= Beginning of Section =
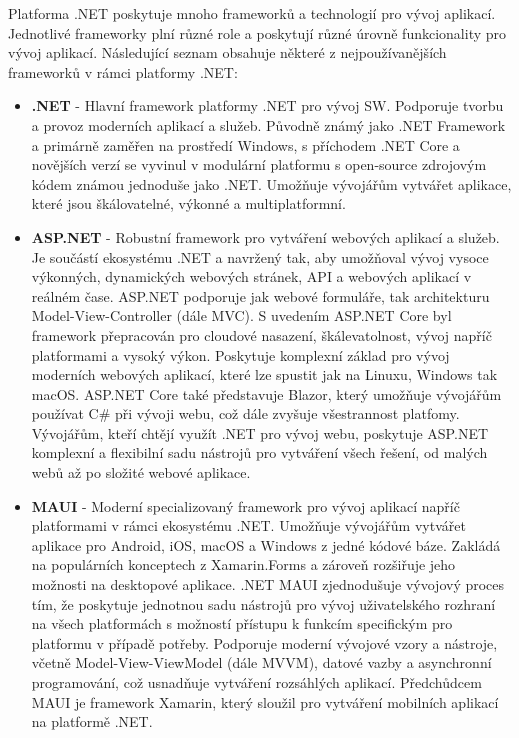 
Platforma .NET poskytuje mnoho frameworků a technologií pro vývoj aplikací. Jednotlivé frameworky plní různé role a poskytují různé úrovně funkcionality pro vývoj aplikací. \cite{Price2023c8} Následující seznam obsahuje některé z nejpoužívanějších frameworků v rámci platformy .NET:

\begin{itemize}
    \item \textbf{.NET} - Hlavní framework platformy .NET pro vývoj SW. Podporuje tvorbu a provoz moderních aplikací a služeb. \cite{Price2023c8} Původně známý jako .NET Framework a primárně zaměřen na prostředí Windows, s příchodem .NET Core a novějších verzí se vyvinul v modulární platformu s open-source zdrojovým kódem známou jednoduše jako .NET. Umožňuje vývojářům vytvářet aplikace, které jsou škálovatelné, výkonné a multiplatformní.
    \item \textbf{ASP.NET} - Robustní framework pro vytváření webových aplikací a služeb. Je součástí ekosystému .NET a navržený tak, aby umožňoval vývoj vysoce výkonných, dynamických webových stránek, API a webových aplikací v reálném čase. \cite{Danylko2023} ASP.NET podporuje jak webové formuláře, tak architekturu Model-View-Controller (dále MVC). S uvedením ASP.NET Core byl framework přepracován pro cloudové nasazení, škálevatolnost, vývoj napříč platformami a vysoký výkon. Poskytuje komplexní základ pro vývoj moderních webových aplikací, které lze spustit jak na Linuxu, Windows tak macOS. ASP.NET Core také představuje Blazor, který umožňuje vývojářům používat C\# při vývoji webu, což dále zvyšuje všestrannost platfomy. \cite{aspnetdocs} Vývojářům, kteří chtějí využít .NET pro vývoj webu, poskytuje ASP.NET komplexní a flexibilní sadu nástrojů pro vytváření všech řešení, od malých webů až po složité webové aplikace. 
    \item \textbf{MAUI} - Moderní specializovaný framework pro vývoj aplikací napříč platformami v rámci ekosystému .NET. Umožňuje vývojářům vytvářet aplikace pro Android, iOS, macOS a Windows z jedné kódové báze. Zakládá na populárních konceptech z Xamarin.Forms a zároveň rozšiřuje jeho možnosti na desktopové aplikace. .NET MAUI zjednodušuje vývojový proces tím, že poskytuje jednotnou sadu nástrojů pro vývoj uživatelského rozhraní na všech platformách s možností přístupu k funkcím specifickým pro platformu v případě potřeby. \cite{Libery2023} Podporuje moderní vývojové vzory a nástroje, včetně Model-View-ViewModel (dále MVVM), datové vazby a asynchronní programování, což usnadňuje vytváření rozsáhlých aplikací. Předchůdcem MAUI je framework Xamarin, který sloužil pro vytváření mobilních aplikací na platformě .NET. 

\end{itemize}
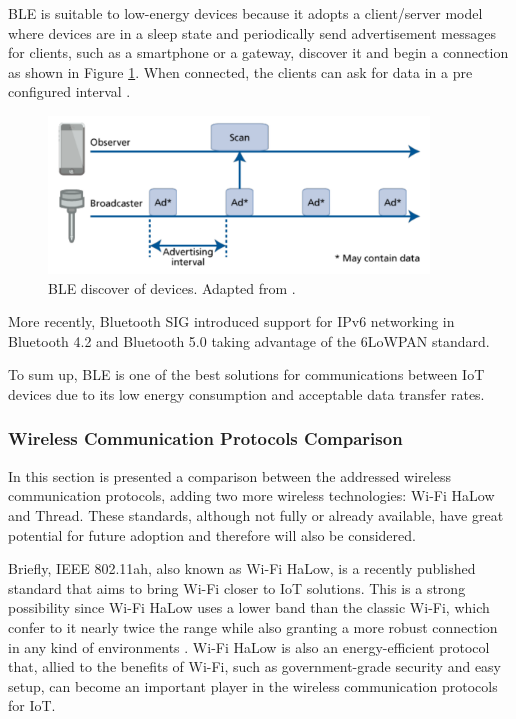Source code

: BLE is suitable to low-energy devices because it adopts a client/server model where devices are in a sleep state and periodically send advertisement messages for clients, such as a smartphone or a gateway, discover it and begin a connection as shown in Figure \ref{fig:ble2}. When connected, the clients can ask for data in a pre configured interval \cite{Andersson2014}. 

\begin{figure}[H]
	\centering
	\includegraphics[width=0.9\textwidth]{figures/ble2.png}
	\caption{BLE discover of devices. Adapted from \cite{Andersson2014}.}
	\label{fig:ble2}
\end{figure}

More recently, Bluetooth SIG introduced support for IPv6 networking in Bluetooth 4.2 and Bluetooth 5.0 taking advantage of the 6LoWPAN standard.

To sum up, BLE is one of the best solutions for communications between IoT devices due to its low energy consumption and acceptable data transfer rates.


\subsubsection{Wireless Communication Protocols Comparison}

In this section is presented a comparison between the addressed wireless communication protocols, adding two more wireless technologies: Wi-Fi HaLow \cite{Wi-FiAlliance2017} and Thread. These standards, although not fully or already available, have great potential for future adoption and therefore will also be considered.


Briefly, IEEE 802.11ah, also known as Wi-Fi HaLow, is a recently published standard that aims to bring Wi-Fi closer to IoT solutions. This is a strong possibility since Wi-Fi HaLow uses a lower band than the classic Wi-Fi, which confer to it nearly twice the range while also granting a more robust connection in any kind of environments \cite{Wi-FiAlliance2017}. Wi-Fi HaLow is also an energy-efficient protocol that, allied to the benefits of Wi-Fi, such as government-grade security and easy setup, can become an important player in the wireless communication protocols for IoT.

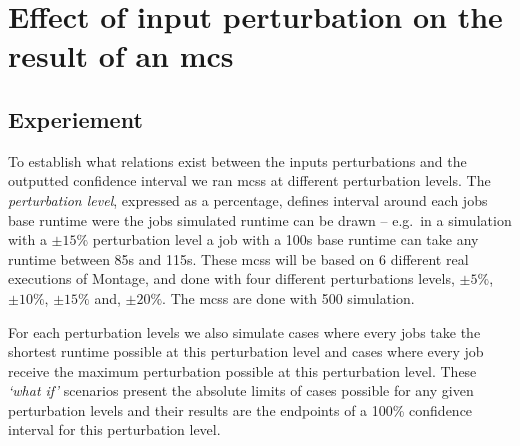 \documentclass[10pt,conference,compsocconf]{IEEEtran}
\newcommand{\pmpc}[1]{$\pm#1\%$}
\begin{document}

%

\section{Effect of input perturbation on the result of an \acl{mcs}}

\subsection{Experiement}

To establish what relations exist between the inputs perturbations and the
outputted confidence interval we ran \acp{mcs} at different perturbation levels.
The \emph{perturbation level}, expressed as a percentage, defines interval
around each jobs base runtime were the jobs simulated runtime can be drawn -- 
e.g.~in a simulation with a \pmpc{15} perturbation level a job with a 100s base
runtime can take any runtime between 85s and 115s. These \acp{mcs} will be based
on 6 different real executions of Montage\cite{montage2009}, and done with four
different perturbations levels, \pmpc{5}, \pmpc{10}, \pmpc{15} and, \pmpc{20}.
The \acp{mcs} are done with 500 simulation. 

For each perturbation levels we also simulate cases where every jobs take the
shortest runtime possible at this perturbation level and cases where every job
receive the maximum perturbation possible at this perturbation level. These
\emph{`what if'} scenarios present the absolute limits of cases possible for any
given perturbation levels and their results are the endpoints of a 100\%
confidence interval for this perturbation level.
\end{document}
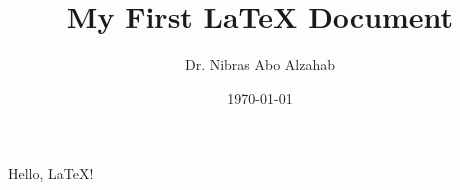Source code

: \documentclass[11pt, a4paper]{article}
\title{My First LaTeX Document}
\author{Dr. Nibras Abo Alzahab}
\date{\today}
\begin{document}
\maketitle

Hello, \LaTeX!
\end{document}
= End of Section =
▸ Work item: Once the pictures are removed, reproduce the remaining entries above exactly.

▸ Response below:
Platforma .NET poskytuje mnoho frameworků a technologií pro vývoj aplikací. Jednotlivé frameworky plní různé role a poskytují různé úrovně funkcionality pro vývoj aplikací. \cite{Price2023c8} Následující seznam obsahuje některé z nejpoužívanějších frameworků v rámci platformy .NET:

\begin{itemize}
    \item \textbf{.NET} - Hlavní framework platformy .NET pro vývoj SW. Podporuje tvorbu a provoz moderních aplikací a služeb. \cite{Price2023c8} Původně známý jako .NET Framework a primárně zaměřen na prostředí Windows, s příchodem .NET Core a novějších verzí se vyvinul v modulární platformu s open-source zdrojovým kódem známou jednoduše jako .NET. Umožňuje vývojářům vytvářet aplikace, které jsou škálovatelné, výkonné a multiplatformní.
    \item \textbf{ASP.NET} - Robustní framework pro vytváření webových aplikací a služeb. Je součástí ekosystému .NET a navržený tak, aby umožňoval vývoj vysoce výkonných, dynamických webových stránek, API a webových aplikací v reálném čase. \cite{Danylko2023} ASP.NET podporuje jak webové formuláře, tak architekturu Model-View-Controller (dále MVC). S uvedením ASP.NET Core byl framework přepracován pro cloudové nasazení, škálevatolnost, vývoj napříč platformami a vysoký výkon. Poskytuje komplexní základ pro vývoj moderních webových aplikací, které lze spustit jak na Linuxu, Windows tak macOS. ASP.NET Core také představuje Blazor, který umožňuje vývojářům používat C\# při vývoji webu, což dále zvyšuje všestrannost platfomy. \cite{aspnetdocs} Vývojářům, kteří chtějí využít .NET pro vývoj webu, poskytuje ASP.NET komplexní a flexibilní sadu nástrojů pro vytváření všech řešení, od malých webů až po složité webové aplikace. 
    \item \textbf{MAUI} - Moderní specializovaný framework pro vývoj aplikací napříč platformami v rámci ekosystému .NET. Umožňuje vývojářům vytvářet aplikace pro Android, iOS, macOS a Windows z jedné kódové báze. Zakládá na populárních konceptech z Xamarin.Forms a zároveň rozšiřuje jeho možnosti na desktopové aplikace. .NET MAUI zjednodušuje vývojový proces tím, že poskytuje jednotnou sadu nástrojů pro vývoj uživatelského rozhraní na všech platformách s možností přístupu k funkcím specifickým pro platformu v případě potřeby. \cite{Libery2023} Podporuje moderní vývojové vzory a nástroje, včetně Model-View-ViewModel (dále MVVM), datové vazby a asynchronní programování, což usnadňuje vytváření rozsáhlých aplikací. Předchůdcem MAUI je framework Xamarin, který sloužil pro vytváření mobilních aplikací na platformě .NET. 

\end{itemize}
Source code

: BLE is suitable to low-energy devices because it adopts a client/server model where devices are in a sleep state and periodically send advertisement messages for clients, such as a smartphone or a gateway, discover it and begin a connection as shown in Figure \ref{fig:ble2}. When connected, the clients can ask for data in a pre configured interval \cite{Andersson2014}. 

\begin{figure}[H]
	\centering
	\includegraphics[width=0.9\textwidth]{figures/ble2.png}
	\caption{BLE discover of devices. Adapted from \cite{Andersson2014}.}
	\label{fig:ble2}
\end{figure}

More recently, Bluetooth SIG introduced support for IPv6 networking in Bluetooth 4.2 and Bluetooth 5.0 taking advantage of the 6LoWPAN standard.

To sum up, BLE is one of the best solutions for communications between IoT devices due to its low energy consumption and acceptable data transfer rates.


\subsubsection{Wireless Communication Protocols Comparison}

In this section is presented a comparison between the addressed wireless communication protocols, adding two more wireless technologies: Wi-Fi HaLow \cite{Wi-FiAlliance2017} and Thread. These standards, although not fully or already available, have great potential for future adoption and therefore will also be considered.


Briefly, IEEE 802.11ah, also known as Wi-Fi HaLow, is a recently published standard that aims to bring Wi-Fi closer to IoT solutions. This is a strong possibility since Wi-Fi HaLow uses a lower band than the classic Wi-Fi, which confer to it nearly twice the range while also granting a more robust connection in any kind of environments \cite{Wi-FiAlliance2017}. Wi-Fi HaLow is also an energy-efficient protocol that, allied to the benefits of Wi-Fi, such as government-grade security and easy setup, can become an important player in the wireless communication protocols for IoT.

 \documentclass[10pt,conference,compsocconf]{IEEEtran}
\newcommand{\pmpc}[1]{$\pm#1\%$}
\begin{document}

%

\section{Effect of input perturbation on the result of an \acl{mcs}}

\subsection{Experiement}

To establish what relations exist between the inputs perturbations and the
outputted confidence interval we ran \acp{mcs} at different perturbation levels.
The \emph{perturbation level}, expressed as a percentage, defines interval
around each jobs base runtime were the jobs simulated runtime can be drawn -- 
e.g.~in a simulation with a \pmpc{15} perturbation level a job with a 100s base
runtime can take any runtime between 85s and 115s. These \acp{mcs} will be based
on 6 different real executions of Montage\cite{montage2009}, and done with four
different perturbations levels, \pmpc{5}, \pmpc{10}, \pmpc{15} and, \pmpc{20}.
The \acp{mcs} are done with 500 simulation. 

For each perturbation levels we also simulate cases where every jobs take the
shortest runtime possible at this perturbation level and cases where every job
receive the maximum perturbation possible at this perturbation level. These
\emph{`what if'} scenarios present the absolute limits of cases possible for any
given perturbation levels and their results are the endpoints of a 100\%
confidence interval for this perturbation level.
\end{document}
Source code

: \documentclass[11pt, a4paper]{article}
\title{My First LaTeX Document}
\author{Dr. Nibras Abo Alzahab}
\date{\today}
\begin{document}
\maketitle

Hello, \LaTeX!
\end{document}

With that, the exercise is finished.